Ahora, en 2024, el segundo turno de Trump viene aderezado de una nueva situación que no solo sufre EEUU, sino el mundo y que tiene que ver con un descrédito del valor de la democracia. Digamos que, si después de los sucesos del Congreso en 2021 los seguidores de Trump no reconocieron el holgado triunfo demócrata, ahora, en la reciente contienda, han sido importantes bases demócratas las que han dejado de creer en la institucionalidad y no han asistido a las urnas.
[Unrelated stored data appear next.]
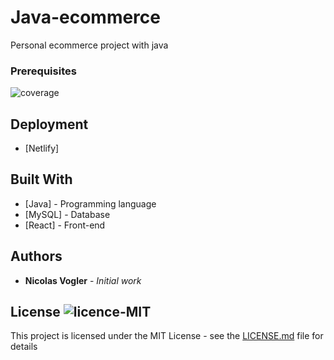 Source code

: # Java-ecommerce

Personal ecommerce project with java

### Prerequisites

<img src="https://img.shields.io/badge/coverage-2%25-red.svg" alt="coverage"></a>

## Deployment

* [Netlify]

## Built With

* [Java]  - Programming language 
* [MySQL] - Database
* [React] - Front-end


## Authors

* **Nicolas Vogler** - *Initial work*

## License  <img src="https://img.shields.io/badge/license-MIT-green.svg" alt="licence-MIT"></a>

This project is licensed under the MIT License - see the [LICENSE.md](LICENSE.md) file for details


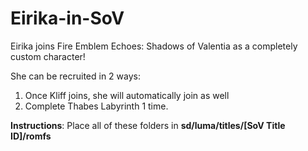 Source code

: # Eirika-in-SoV
Eirika joins Fire Emblem Echoes: Shadows of Valentia as a completely custom character!

She can be recruited in 2 ways:
1. Once Kliff joins, she will automatically join as well
2. Complete Thabes Labyrinth 1 time.

**Instructions**:
Place all of these folders in **sd/luma/titles/[SoV Title ID]/romfs**
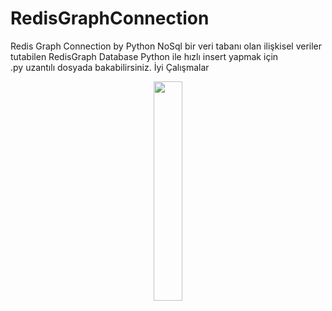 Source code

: # RedisGraphConnection
Redis Graph Connection  by Python
NoSql bir veri tabanı olan ilişkisel veriler tutabilen RedisGraph Database Python ile  hızlı insert yapmak için   
.py uzantılı dosyada bakabilirsiniz.
İyi Çalışmalar

<div align="center">
    <a href="./">
        <img src="https://redis.com/wp-content/uploads/2020/04/image10-368x260-1.png" width="30%"/>
    </a>
</div>



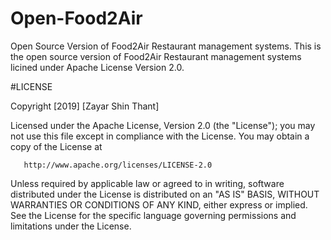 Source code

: # Open-Food2Air
Open Source Version of Food2Air Restaurant management systems.
This is the open source version of Food2Air Restaurant management systems licined under Apache License Version 2.0.

#LICENSE

   Copyright [2019] [Zayar Shin Thant]

   Licensed under the Apache License, Version 2.0 (the "License");
   you may not use this file except in compliance with the License.
   You may obtain a copy of the License at

       http://www.apache.org/licenses/LICENSE-2.0

   Unless required by applicable law or agreed to in writing, software
   distributed under the License is distributed on an "AS IS" BASIS,
   WITHOUT WARRANTIES OR CONDITIONS OF ANY KIND, either express or implied.
   See the License for the specific language governing permissions and
   limitations under the License.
El liderazgo del Partido Demócrata ha reconocido su derrota, pero las bases se han hastiado de la política y del funcionamiento de la democracia estadounidense. Esta inapetencia política de importantes sectores no quiere decir que los mismos han dejado de participar en la vida pública. De hecho, han castigado a su propio partido y como ya lo hicieron en 2020, podrían tener una actuación relevante y convertirse en sujetos activos que se enfrenten en las calles o de diferentes formas contra las medidas que quiera implementar Donald Trump, ahora ungido de un poder que nunca tuvo.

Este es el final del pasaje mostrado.